The problem - Copy out the data below as written; omit any images.

The data -

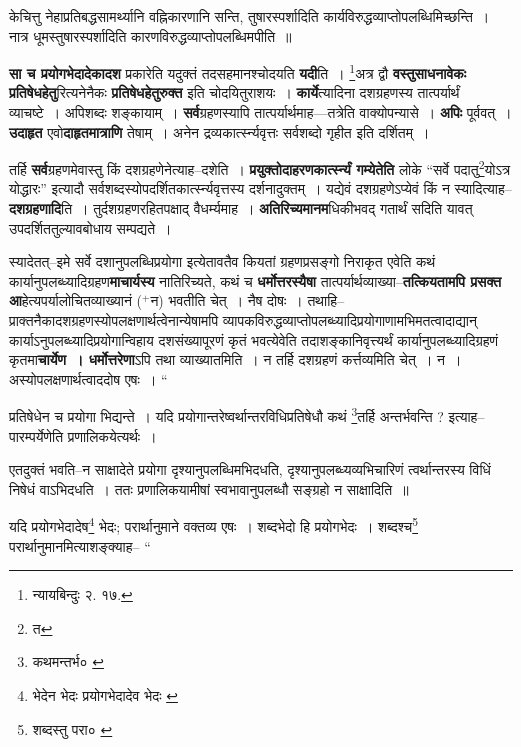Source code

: \documentclass[article,12pt,a4paper]{memoir}
\newcommand{\add}[1]{($^{+}$#1)}
\begin{document}
	  \endgroup
	

	  \pstart केचित्तु नेहाप्रतिबद्धसामर्थ्यानि वह्निकारणानि सन्ति, तुषारस्पर्शादिति कार्यविरुद्धव्याप्तोपलब्धिमिच्छन्ति । नात्र धूमस्तुषारस्पर्शादिति कारणविरुद्धव्याप्तोपलब्धिमपीति ॥
	\pend
      

	  \pstart \textbf{सा च प्रयोगभेदादेकादश} प्रकारेति यदुक्तं तदसहमानश्चोदयति \textbf{यदी}ति । \footnote{न्यायबिन्दुः २. १७.}\-अत्र द्वौ \textbf{वस्तुसाधनावेकः प्रतिषेधहेतु}रित्यनेनैकः \textbf{प्रतिषेधहेतुरुक्त} इति चोदयितुराशयः । \textbf{कार्ये}त्यादिना दशग्रहणस्य तात्पर्यार्थं व्याचष्टे । अपिशब्दः शङ्कायाम् । \textbf{सर्व}ग्रहणस्यापि तात्पर्यार्थमाह—तत्रेति वाक्योपन्यासे । \textbf{अपिः} पूर्ववत् । \textbf{उदाहृत} एवो\textbf{दाहृतमात्राणि} तेषाम् । अनेन द्रव्यकार्त्स्न्यवृत्तः सर्वशब्दो गृहीत इति दर्शितम् ।
	\pend
      

	  \pstart तर्हि \leavevmode{} \textbf{सर्व}ग्रहणमेवास्तु किं दशग्रहणेनेत्याह--दशेति । \textbf{प्रयुक्तोदाहरणकार्त्स्न्यं गम्येतेति} लोके “सर्वे पदातु\footnote{त}\-योऽत्र योद्धारः” इत्यादौ सर्वशब्दस्योपदर्शितकार्त्स्न्यवृत्तस्य दर्शनादुक्तम् । यद्येवं दशग्रहणेऽप्येवं किं न स्यादित्याह--\textbf{दशग्रहणादि}ति । तुर्दशग्रहणरहितपक्षाद् वैधर्म्यमाह । \textbf{अतिरिच्यमानम}धिकीभवद् गतार्थं सदिति यावत् उपदर्शिततुल्यावबोधाय सम्पद्यते ।
	\pend
      

	  \pstart स्यादेतत्--इमे सर्वे दशानुपलब्धिप्रयोगा इत्येतावतैव कियतां ग्रहणप्रसङ्गो निराकृत एवेति कथं कार्यानुपलब्ध्यादिग्रहण\textbf{माचार्यस्य} नातिरिच्यते, कथं च \textbf{धर्मोत्तरस्यैषा} तात्पर्यार्थव्याख्या--\textbf{तत्कियतामपि प्रसक्त आ}हेत्यपर्यालोचितव्याख्यानं \add{न} भवतीति चेत् । नैष दोषः । तथाहि--प्राक्तनैकादशग्रहणस्योपलक्षणार्थत्वेनान्येषामपि व्यापकविरुद्धव्याप्तोपलब्ध्यादिप्रयोगाणामभिमतत्वादाद्यान् कार्याऽनुपलब्ध्यादिप्रयोगान्विहाय दशसंख्यापूरणं कृतं भवत्येवेति तदाशङ्कानिवृत्त्यर्थं कार्यानुपलब्ध्यादिग्रहणं कृतमा\textbf{चार्येण । धर्मोत्तरेणा}ऽपि तथा व्याख्यातमिति । न तर्हि दशग्रहणं कर्त्तव्यमिति चेत् । न । अस्योपलक्षणार्थत्वाददोष एषः ।  \leavevmode{} “
	  
	प्रतिषेधेन च प्रयोगा भिद्यन्ते । यदि प्रयोगान्तरेष्वर्थान्तरविधिप्रतिषेधौ कथं \footnote{कथमन्तर्भ० \cite{dp-msC}}\-तर्हि अन्तर्भवन्ति ? इत्याह--पारम्पर्येणेति प्रणालिकयेत्यर्थः । 
	  
	एतदुक्तं भवति--न साक्षादेते प्रयोगा दृश्यानुपलब्धिमभिदधति, दृश्यानुपलब्ध्यव्यभिचारिणं त्वर्थान्तरस्य विधिं निषेधं वाऽभिदधति । ततः प्रणालिकयामीषां स्वभावानुपलब्धौ सङ्ग्रहो न साक्षादिति ॥ 
	  
	यदि प्रयोगभेदादेष\footnote{भेदेन भेदः \cite{dp-msA} \cite{dp-edP} \cite{dp-edH} \cite{dp-edE} \cite{dp-edN} प्रयोगभेदादेव भेदः \cite{dp-msB} \cite{dp-msC}} भेदः; परार्थानुमाने वक्तव्य एषः । शब्दभेदो हि प्रयोगभेदः । शब्दश्च\footnote{शब्दस्तु परा० \cite{dp-msB} \cite{dp-msC}} परार्थानुमानमित्याशङ्क्याह-- “
	  
\end{document}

Task solution -
Source code

: \documentclass[article,12pt,a4paper]{memoir}
\newcommand{\add}[1]{($^{+}$#1)}
\begin{document}
	  \endgroup
	

	  \pstart केचित्तु नेहाप्रतिबद्धसामर्थ्यानि वह्निकारणानि सन्ति, तुषारस्पर्शादिति कार्यविरुद्धव्याप्तोपलब्धिमिच्छन्ति । नात्र धूमस्तुषारस्पर्शादिति कारणविरुद्धव्याप्तोपलब्धिमपीति ॥
	\pend
      

	  \pstart \textbf{सा च प्रयोगभेदादेकादश} प्रकारेति यदुक्तं तदसहमानश्चोदयति \textbf{यदी}ति । \footnote{न्यायबिन्दुः २. १७.}\-अत्र द्वौ \textbf{वस्तुसाधनावेकः प्रतिषेधहेतु}रित्यनेनैकः \textbf{प्रतिषेधहेतुरुक्त} इति चोदयितुराशयः । \textbf{कार्ये}त्यादिना दशग्रहणस्य तात्पर्यार्थं व्याचष्टे । अपिशब्दः शङ्कायाम् । \textbf{सर्व}ग्रहणस्यापि तात्पर्यार्थमाह—तत्रेति वाक्योपन्यासे । \textbf{अपिः} पूर्ववत् । \textbf{उदाहृत} एवो\textbf{दाहृतमात्राणि} तेषाम् । अनेन द्रव्यकार्त्स्न्यवृत्तः सर्वशब्दो गृहीत इति दर्शितम् ।
	\pend
      

	  \pstart तर्हि \leavevmode{} \textbf{सर्व}ग्रहणमेवास्तु किं दशग्रहणेनेत्याह--दशेति । \textbf{प्रयुक्तोदाहरणकार्त्स्न्यं गम्येतेति} लोके “सर्वे पदातु\footnote{त}\-योऽत्र योद्धारः” इत्यादौ सर्वशब्दस्योपदर्शितकार्त्स्न्यवृत्तस्य दर्शनादुक्तम् । यद्येवं दशग्रहणेऽप्येवं किं न स्यादित्याह--\textbf{दशग्रहणादि}ति । तुर्दशग्रहणरहितपक्षाद् वैधर्म्यमाह । \textbf{अतिरिच्यमानम}धिकीभवद् गतार्थं सदिति यावत् उपदर्शिततुल्यावबोधाय सम्पद्यते ।
	\pend
      

	  \pstart स्यादेतत्--इमे सर्वे दशानुपलब्धिप्रयोगा इत्येतावतैव कियतां ग्रहणप्रसङ्गो निराकृत एवेति कथं कार्यानुपलब्ध्यादिग्रहण\textbf{माचार्यस्य} नातिरिच्यते, कथं च \textbf{धर्मोत्तरस्यैषा} तात्पर्यार्थव्याख्या--\textbf{तत्कियतामपि प्रसक्त आ}हेत्यपर्यालोचितव्याख्यानं \add{न} भवतीति चेत् । नैष दोषः । तथाहि--प्राक्तनैकादशग्रहणस्योपलक्षणार्थत्वेनान्येषामपि व्यापकविरुद्धव्याप्तोपलब्ध्यादिप्रयोगाणामभिमतत्वादाद्यान् कार्याऽनुपलब्ध्यादिप्रयोगान्विहाय दशसंख्यापूरणं कृतं भवत्येवेति तदाशङ्कानिवृत्त्यर्थं कार्यानुपलब्ध्यादिग्रहणं कृतमा\textbf{चार्येण । धर्मोत्तरेणा}ऽपि तथा व्याख्यातमिति । न तर्हि दशग्रहणं कर्त्तव्यमिति चेत् । न । अस्योपलक्षणार्थत्वाददोष एषः ।  \leavevmode{} “
	  
	प्रतिषेधेन च प्रयोगा भिद्यन्ते । यदि प्रयोगान्तरेष्वर्थान्तरविधिप्रतिषेधौ कथं \footnote{कथमन्तर्भ० \cite{dp-msC}}\-तर्हि अन्तर्भवन्ति ? इत्याह--पारम्पर्येणेति प्रणालिकयेत्यर्थः । 
	  
	एतदुक्तं भवति--न साक्षादेते प्रयोगा दृश्यानुपलब्धिमभिदधति, दृश्यानुपलब्ध्यव्यभिचारिणं त्वर्थान्तरस्य विधिं निषेधं वाऽभिदधति । ततः प्रणालिकयामीषां स्वभावानुपलब्धौ सङ्ग्रहो न साक्षादिति ॥ 
	  
	यदि प्रयोगभेदादेष\footnote{भेदेन भेदः \cite{dp-msA} \cite{dp-edP} \cite{dp-edH} \cite{dp-edE} \cite{dp-edN} प्रयोगभेदादेव भेदः \cite{dp-msB} \cite{dp-msC}} भेदः; परार्थानुमाने वक्तव्य एषः । शब्दभेदो हि प्रयोगभेदः । शब्दश्च\footnote{शब्दस्तु परा० \cite{dp-msB} \cite{dp-msC}} परार्थानुमानमित्याशङ्क्याह-- “
	  
\end{document}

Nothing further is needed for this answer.